El escenario tiene 716,5 metros cuadrados de tierra roja. Está en el Bois de Boulogne en París. Y su propietario se llama Rafael Nadal Parera. Es un tenista que acaba de cumplir los 32 años. Un campeón estratosférico que ayer levantó por undécima vez la Copa de los Mosqueteros. La primera se la llevó a Manacor en el 2005 y desde entonces nadie le ha ganado una final en la central Phlippe Chatrier. El último en intentarlo ha sido Dominic Thiem, un austriaco de 24 años, señalado como el hereredero que se marchó de la centenaria central tras sufrir un duro correctivo al perder por 6-4, 6-3 y 6-2 de manos de un extraordinario campeón, indestructible casi, que a sus 32 años sumó además el 17º Grand Slam de su carrera y, con su exhibición, anunció que le queda cuerda para rato.

«La victoria pertenece al más obstinado», era el lema del legendario piloto francés Roland Garros al que ayer se homenajeó antes de comenzar la final. Esa divisa la podría haber firmado el mismo Nadal. Nadie es más obstinado que él para superar contratiempos y buscar la victoria como si la vida le fuera en ello. Así ha escrito su leyenda. Y ayer volvió a hacerlo. El programa oficial del torneo anunciaba la final preguntándose en la portada: «¿Cambio de poder?». Parece que no conocen a Nadal pero, por si acaso, el campeón demostró de salida que no quería sustos. Tenía un respeto máximo a Thiem.

Nadal no quería sorpresa como en otros partidos y, desde el primer punto, usó la máxima presión. En cinco minutos tenía el 2-0 y Thiem solo había ganado un punto de seis. Su plan funcionaba, el austriaco que dijo que tenía uno «para ganar a Nadal», no parecía poder emplearlo ante la presión de a la que le sometía el número 1 del mundo manteniéndolo a 5 metros de la línea de fondo y le machacaba el revés, una y otra vez.

MANO DORMIDA / Thiem se zafó del 3-0 como pudo y rompió el saque de Nadal para igualar el marcador (3-3). Parecía que el austriaco reaccionaba y, con esfuerzos sobrehumanos y mucho riesgo, mantenía el pulso. Pero en el momento decisivo del set todo su trabajo y esfuerzo se vinieron abajo con tres errores no forzados que le costaron perder el saque en blanco y el primer set en 57 minutos.

El número 1 le obligó a jugar al límite cada bola y cuando más complicado parecía que lo tenía, Nadal se sacaba un golpe imposible de su Babolat, una dejada inesperada, un globo que pasa sobre la cabeza del rival sin que pueda responder o una bola que cae en la línea, a peso muerto, cuando los 15.000 espectadores que llenaban la Phlippe Chatrier y el propio Thiem la veían fuera. Puntos que valen por dos o tres por la frustración y desesperación que siente el rival. La montaña, en esos momentos, se hace difícil de escalar para cualquiera que sea humano, se llame Thiem y esté entrenado en las fuerzas especiales austriacas.
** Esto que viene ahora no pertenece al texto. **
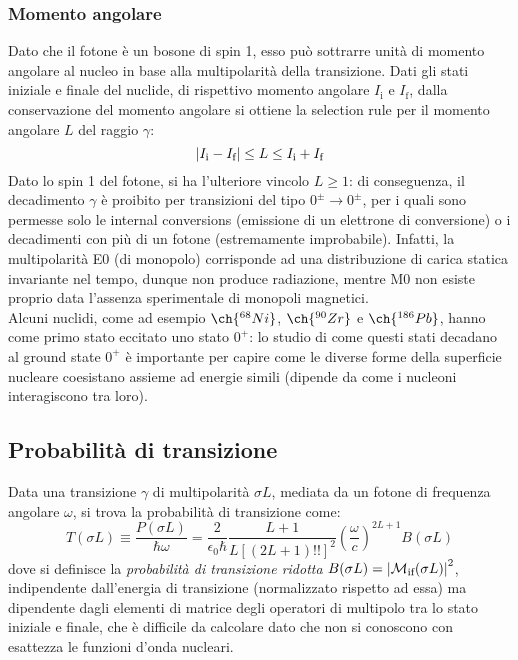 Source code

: \subsubsection{Momento angolare}

Dato che il fotone è un bosone di spin 1, esso può sottrarre unità di momento angolare al nucleo in base alla multipolarità della transizione. Dati gli stati iniziale e finale del nuclide, di rispettivo momento angolare $ I_{\text{i}} $ e $ I_{\text{f}} $, dalla conservazione del momento angolare si ottiene la selection rule per il momento angolare $ L $ del raggio $ \gamma $:
\begin{equation}
	\left\lvert I_{\text{i}} - I_{\text{f}}\right\rvert \le L \le I_{\text{i}} + I_{\text{f}}
	\label{eq:2.43}
\end{equation}
Dato lo spin 1 del fotone, si ha l'ulteriore vincolo $ L \ge 1 $: di conseguenza, il decadimento $ \gamma $ è proibito per transizioni del tipo $ 0^{\pm} \rightarrow 0^{\pm} $, per i quali sono permesse solo le internal conversions (emissione di un elettrone di conversione) o i decadimenti con più di un fotone (estremamente improbabile). Infatti, la multipolarità E0 (di monopolo) corrisponde ad una distribuzione di carica statica invariante nel tempo, dunque non produce radiazione, mentre M0 non esiste proprio data l'assenza sperimentale di monopoli magnetici.\\
Alcuni nuclidi, come ad esempio $ \ch{^{68}Ni} $, $ \ch{^{90}Zr} $ e $ \ch{^{186}Pb} $, hanno come primo stato eccitato uno stato $ 0^+ $: lo studio di come questi stati decadano al ground state $ 0^+ $ è importante per capire come le diverse forme della superficie nucleare coesistano assieme ad energie simili (dipende da come i nucleoni interagiscono tra loro).

\subsection{Probabilità di transizione}

Data una transizione $ \gamma $ di multipolarità $ \sigma L $, mediata da un fotone di frequenza angolare $ \omega $, si trova la probabilità di transizione come:
\begin{equation}
	T(\sigma L) \equiv \frac{P(\sigma L)}{\hbar \omega} = \frac{2}{\epsilon_0 \hbar} \frac{L + 1}{L [(2L + 1)!!]^2} \left( \frac{\omega}{c} \right)^{2L + 1} B(\sigma L)
	\label{eq:2.44}
\end{equation}
dove si definisce la \textit{probabilità di transizione ridotta} $ B(\sigma L) = \left\lvert\mathcal{M}_{\text{if}}(\sigma L)\right\rvert^2 $, indipendente dall'energia di transizione (normalizzato rispetto ad essa) ma dipendente dagli elementi di matrice degli operatori di multipolo tra lo stato iniziale e finale, che è difficile da calcolare dato che non si conoscono con esattezza le funzioni d'onda nucleari.

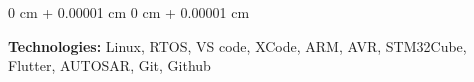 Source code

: \documentclass[10pt, letterpaper]{article}
\newenvironment{onecolentry}{
    \begin{adjustwidth}{
        0 cm + 0.00001 cm
    }{
        0 cm + 0.00001 cm
    }
}{
    \end{adjustwidth}
} %
\begin{document}
                                \vspace{0.2 cm}
                        
                            \begin{onecolentry}     
                                        \textbf{Technologies: } Linux,  RTOS,  VS code,  XCode,  ARM,  AVR,  STM32Cube,  Flutter,  AUTOSAR,  Git,  Github
                                \end{onecolentry}
                        
    
\end{document}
Con el plan a en la papelera y el plan b fulminado por Nadal, a Thiem solo le quedaba empezar a rezar, como había dicho su entrenador Galo Blanco en la víspera de la final. Pero eso en una final y, especialmente en Roland Garros, nunca va a misa. Así Nadal se colocó pronto 2-0 para tomar suficiente ventaja e imponer su ley de forma implacable, aunque tuvieron que atenderle en la pista con problemas en su mano izquierda. Se le dormían los dedos. Eso no impidió que cerrara el partido en 2 horas y 37 minutos. El undécimo título.